§ Extracted data entries:
__________________________________________________
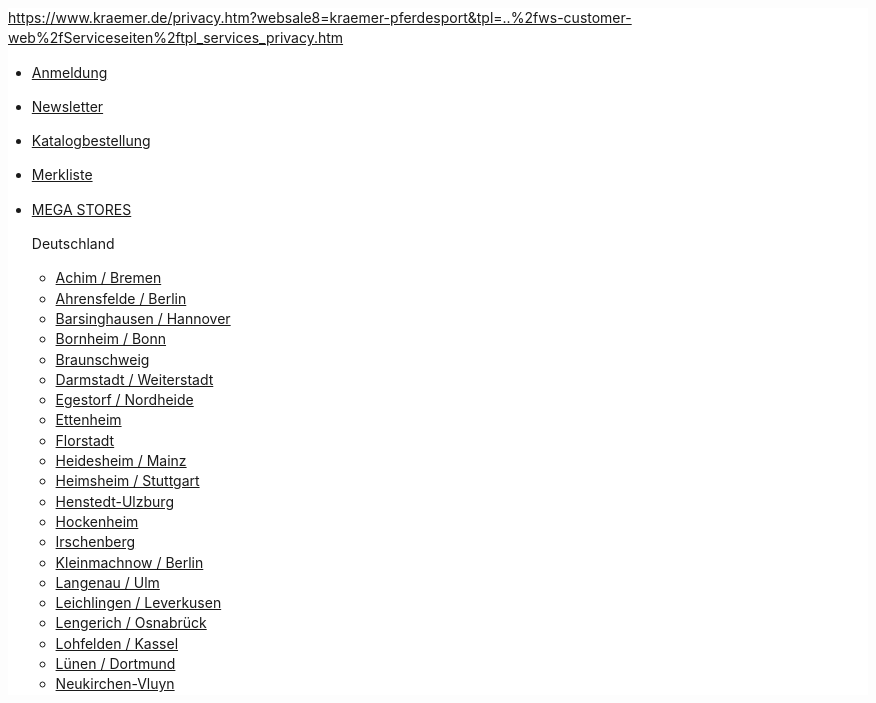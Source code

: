 https://www.kraemer.de/privacy.htm?websale8=kraemer-pferdesport&tpl=..%2fws-customer-web%2fServiceseiten%2ftpl_services_privacy.htm

-   [Anmeldung](https://www.kraemer.de/websale8/?Ctx=%257bver%252f8%252fver%257d%257bst%252f409%252fst%257d%257bcmd%252f0%252fcmd%257d%257bm%252fwebsale%252fm%257d%257bs%252fkraemer%252dpferdesport%252fs%257d%257bl%252f01%252daa%252fl%257d%257bssl%252fx%252fssl%257d%257btpl%252f%252e%252e%252fws%252dcustomer%252dweb%252fServiceseiten%252ftpl%255fservices%255fprivacy%252ehtm%252ftpl%257d%257bmd5%252fb3a4550e360bd9f9a34f2a25b7d83f8f%252fmd5%257d)

-   [Newsletter](https://www.kraemer.de/tpl_newsletter-htm.htm?websale8=kraemer-pferdesport&tpl=tpl_newsletter.htm)
-   [Katalogbestellung](https://www.kraemer.de/tpl_catalog-htm.htm?websale8=kraemer-pferdesport&tpl=tpl_catalog.htm)
-   [Merkliste](https://www.kraemer.de/websale8/?Ctx=%257bver%252f8%252fver%257d%257bst%252f420%252fst%257d%257bcmd%252f0%252fcmd%257d%257bm%252fwebsale%252fm%257d%257bs%252fkraemer%252dpferdesport%252fs%257d%257bl%252f01%252daa%252fl%257d%257btpl%252f%252e%252e%252fws%252dcustomer%252dweb%252fServiceseiten%252ftpl%255fservices%255fprivacy%252ehtm%252ftpl%257d%257bmd5%252f87cc48cc4f6f954640f77e60a4ea450d%252fmd5%257d)
-   <a href="https://www.kraemer.de/MEGA-STORES.htm?websale8=kraemer-pferdesport&amp;tpl=tpl_megastores.htm" class="openerLink">MEGA STORES</a>

    Deutschland

    -   [Achim / Bremen](https://www.kraemer.de/Achim-Bremen.htm?websale8=kraemer-pferdesport&tpl=..%2fws-customer-web%2fMegastores%2ftpl_megastores_bremen.htm)
    -   [Ahrensfelde / Berlin](https://www.kraemer.de/Ahrensfelde-Berlin.htm?websale8=kraemer-pferdesport&tpl=..%2fws-customer-web%2fMegastores%2ftpl_megastores_ahrensfelde.htm)
    -   [Barsinghausen / Hannover](https://www.kraemer.de/Barsinghausen-Hannover.htm?websale8=kraemer-pferdesport&tpl=..%2fws-customer-web%2fMegastores%2ftpl_megastores_hannover.htm)
    -   [Bornheim / Bonn](https://www.kraemer.de/Bornheim-Bonn.htm?websale8=kraemer-pferdesport&tpl=..%2fws-customer-web%2fMegastores%2ftpl_megastores_bonn.htm)
    -   [Braunschweig](https://www.kraemer.de/Braunschweig.htm?websale8=kraemer-pferdesport&tpl=..%2fws-customer-web%2fMegastores%2ftpl_megastores_braunschweig.htm)
    -   [Darmstadt / Weiterstadt](https://www.kraemer.de/Darmstadt-Weiterstadt.htm?websale8=kraemer-pferdesport&tpl=..%2fws-customer-web%2fMegastores%2ftpl_megastores_darmstadt.htm)
    -   [Egestorf / Nordheide](https://www.kraemer.de/Egestorf-Nordheide.htm?websale8=kraemer-pferdesport&tpl=..%2fws-customer-web%2fMegastores%2ftpl_megastores_hamburg-sued.htm)
    -   [Ettenheim](https://www.kraemer.de/Ettenheim.htm?websale8=kraemer-pferdesport&tpl=..%2fws-customer-web%2fMegastores%2ftpl_megastores_suedbaden.htm)
    -   [Florstadt](https://www.kraemer.de/Florstadt.htm?websale8=kraemer-pferdesport&tpl=..%2fws-customer-web%2fMegastores%2ftpl_megastores_rhein-main.htm)
    -   [Heidesheim / Mainz](https://www.kraemer.de/Heidesheim-Mainz.htm?websale8=kraemer-pferdesport&tpl=..%2fws-customer-web%2fMegastores%2ftpl_megastores_mainz.htm)
    -   [Heimsheim / Stuttgart](https://www.kraemer.de/Heimsheim-Stuttgart.htm?websale8=kraemer-pferdesport&tpl=..%2fws-customer-web%2fMegastores%2ftpl_megastores_stuttgart.htm)
    -   [Henstedt-Ulzburg](https://www.kraemer.de/Henstedt-Ulzburg.htm?websale8=kraemer-pferdesport&tpl=..%2fws-customer-web%2fMegastores%2ftpl_megastores_hamburg-nord.htm)
    -   [Hockenheim](https://www.kraemer.de/Hockenheim.htm?websale8=kraemer-pferdesport&tpl=..%2fws-customer-web%2fMegastores%2ftpl_megastores_rhein-neckar.htm)
    -   [Irschenberg](https://www.kraemer.de/Irschenberg.htm?websale8=kraemer-pferdesport&tpl=..%2fws-customer-web%2fMegastores%2ftpl_megastores_inntal.htm)
    -   [Kleinmachnow / Berlin](https://www.kraemer.de/Kleinmachnow-Berlin.htm?websale8=kraemer-pferdesport&tpl=..%2fws-customer-web%2fMegastores%2ftpl_megastores_berlin.htm)
    -   [Langenau / Ulm](https://www.kraemer.de/Langenau-Ulm.htm?websale8=kraemer-pferdesport&tpl=..%2fws-customer-web%2fMegastores%2ftpl_megastores_schwaben.htm)
    -   [Leichlingen / Leverkusen](https://www.kraemer.de/Leichlingen-Leverkusen.htm?websale8=kraemer-pferdesport&tpl=..%2fws-customer-web%2fMegastores%2ftpl_megastores_leverkusen.htm)
    -   [Lengerich / Osnabrück](https://www.kraemer.de/Lengerich-Osnabrueck.htm?websale8=kraemer-pferdesport&tpl=..%2fws-customer-web%2fMegastores%2ftpl_megastores_lengerich.htm)
    -   [Lohfelden / Kassel](https://www.kraemer.de/Lohfelden-Kassel.htm?websale8=kraemer-pferdesport&tpl=..%2fws-customer-web%2fMegastores%2ftpl_megastores_lohfelden.htm)
    -   [Lünen / Dortmund](https://www.kraemer.de/Luenen-Dortmund.htm?websale8=kraemer-pferdesport&tpl=..%2fws-customer-web%2fMegastores%2ftpl_megastores_dortmund.htm)
    -   [Neukirchen-Vluyn](https://www.kraemer.de/Neukirchen-Vluyn.htm?websale8=kraemer-pferdesport&tpl=..%2fws-customer-web%2fMegastores%2ftpl_megastores_niederrhein.htm)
__________________________________________________
§ Assignment:
Transcribe the records above exactly, omitting every picture they contain.

§ Exercise response:
Source code

: https://www.kraemer.de/privacy.htm?websale8=kraemer-pferdesport&tpl=..%2fws-customer-web%2fServiceseiten%2ftpl_services_privacy.htm

-   [Anmeldung](https://www.kraemer.de/websale8/?Ctx=%257bver%252f8%252fver%257d%257bst%252f409%252fst%257d%257bcmd%252f0%252fcmd%257d%257bm%252fwebsale%252fm%257d%257bs%252fkraemer%252dpferdesport%252fs%257d%257bl%252f01%252daa%252fl%257d%257bssl%252fx%252fssl%257d%257btpl%252f%252e%252e%252fws%252dcustomer%252dweb%252fServiceseiten%252ftpl%255fservices%255fprivacy%252ehtm%252ftpl%257d%257bmd5%252fb3a4550e360bd9f9a34f2a25b7d83f8f%252fmd5%257d)

-   [Newsletter](https://www.kraemer.de/tpl_newsletter-htm.htm?websale8=kraemer-pferdesport&tpl=tpl_newsletter.htm)
-   [Katalogbestellung](https://www.kraemer.de/tpl_catalog-htm.htm?websale8=kraemer-pferdesport&tpl=tpl_catalog.htm)
-   [Merkliste](https://www.kraemer.de/websale8/?Ctx=%257bver%252f8%252fver%257d%257bst%252f420%252fst%257d%257bcmd%252f0%252fcmd%257d%257bm%252fwebsale%252fm%257d%257bs%252fkraemer%252dpferdesport%252fs%257d%257bl%252f01%252daa%252fl%257d%257btpl%252f%252e%252e%252fws%252dcustomer%252dweb%252fServiceseiten%252ftpl%255fservices%255fprivacy%252ehtm%252ftpl%257d%257bmd5%252f87cc48cc4f6f954640f77e60a4ea450d%252fmd5%257d)
-   <a href="https://www.kraemer.de/MEGA-STORES.htm?websale8=kraemer-pferdesport&amp;tpl=tpl_megastores.htm" class="openerLink">MEGA STORES</a>

    Deutschland

    -   [Achim / Bremen](https://www.kraemer.de/Achim-Bremen.htm?websale8=kraemer-pferdesport&tpl=..%2fws-customer-web%2fMegastores%2ftpl_megastores_bremen.htm)
    -   [Ahrensfelde / Berlin](https://www.kraemer.de/Ahrensfelde-Berlin.htm?websale8=kraemer-pferdesport&tpl=..%2fws-customer-web%2fMegastores%2ftpl_megastores_ahrensfelde.htm)
    -   [Barsinghausen / Hannover](https://www.kraemer.de/Barsinghausen-Hannover.htm?websale8=kraemer-pferdesport&tpl=..%2fws-customer-web%2fMegastores%2ftpl_megastores_hannover.htm)
    -   [Bornheim / Bonn](https://www.kraemer.de/Bornheim-Bonn.htm?websale8=kraemer-pferdesport&tpl=..%2fws-customer-web%2fMegastores%2ftpl_megastores_bonn.htm)
    -   [Braunschweig](https://www.kraemer.de/Braunschweig.htm?websale8=kraemer-pferdesport&tpl=..%2fws-customer-web%2fMegastores%2ftpl_megastores_braunschweig.htm)
    -   [Darmstadt / Weiterstadt](https://www.kraemer.de/Darmstadt-Weiterstadt.htm?websale8=kraemer-pferdesport&tpl=..%2fws-customer-web%2fMegastores%2ftpl_megastores_darmstadt.htm)
    -   [Egestorf / Nordheide](https://www.kraemer.de/Egestorf-Nordheide.htm?websale8=kraemer-pferdesport&tpl=..%2fws-customer-web%2fMegastores%2ftpl_megastores_hamburg-sued.htm)
    -   [Ettenheim](https://www.kraemer.de/Ettenheim.htm?websale8=kraemer-pferdesport&tpl=..%2fws-customer-web%2fMegastores%2ftpl_megastores_suedbaden.htm)
    -   [Florstadt](https://www.kraemer.de/Florstadt.htm?websale8=kraemer-pferdesport&tpl=..%2fws-customer-web%2fMegastores%2ftpl_megastores_rhein-main.htm)
    -   [Heidesheim / Mainz](https://www.kraemer.de/Heidesheim-Mainz.htm?websale8=kraemer-pferdesport&tpl=..%2fws-customer-web%2fMegastores%2ftpl_megastores_mainz.htm)
    -   [Heimsheim / Stuttgart](https://www.kraemer.de/Heimsheim-Stuttgart.htm?websale8=kraemer-pferdesport&tpl=..%2fws-customer-web%2fMegastores%2ftpl_megastores_stuttgart.htm)
    -   [Henstedt-Ulzburg](https://www.kraemer.de/Henstedt-Ulzburg.htm?websale8=kraemer-pferdesport&tpl=..%2fws-customer-web%2fMegastores%2ftpl_megastores_hamburg-nord.htm)
    -   [Hockenheim](https://www.kraemer.de/Hockenheim.htm?websale8=kraemer-pferdesport&tpl=..%2fws-customer-web%2fMegastores%2ftpl_megastores_rhein-neckar.htm)
    -   [Irschenberg](https://www.kraemer.de/Irschenberg.htm?websale8=kraemer-pferdesport&tpl=..%2fws-customer-web%2fMegastores%2ftpl_megastores_inntal.htm)
    -   [Kleinmachnow / Berlin](https://www.kraemer.de/Kleinmachnow-Berlin.htm?websale8=kraemer-pferdesport&tpl=..%2fws-customer-web%2fMegastores%2ftpl_megastores_berlin.htm)
    -   [Langenau / Ulm](https://www.kraemer.de/Langenau-Ulm.htm?websale8=kraemer-pferdesport&tpl=..%2fws-customer-web%2fMegastores%2ftpl_megastores_schwaben.htm)
    -   [Leichlingen / Leverkusen](https://www.kraemer.de/Leichlingen-Leverkusen.htm?websale8=kraemer-pferdesport&tpl=..%2fws-customer-web%2fMegastores%2ftpl_megastores_leverkusen.htm)
    -   [Lengerich / Osnabrück](https://www.kraemer.de/Lengerich-Osnabrueck.htm?websale8=kraemer-pferdesport&tpl=..%2fws-customer-web%2fMegastores%2ftpl_megastores_lengerich.htm)
    -   [Lohfelden / Kassel](https://www.kraemer.de/Lohfelden-Kassel.htm?websale8=kraemer-pferdesport&tpl=..%2fws-customer-web%2fMegastores%2ftpl_megastores_lohfelden.htm)
    -   [Lünen / Dortmund](https://www.kraemer.de/Luenen-Dortmund.htm?websale8=kraemer-pferdesport&tpl=..%2fws-customer-web%2fMegastores%2ftpl_megastores_dortmund.htm)
    -   [Neukirchen-Vluyn](https://www.kraemer.de/Neukirchen-Vluyn.htm?websale8=kraemer-pferdesport&tpl=..%2fws-customer-web%2fMegastores%2ftpl_megastores_niederrhein.htm)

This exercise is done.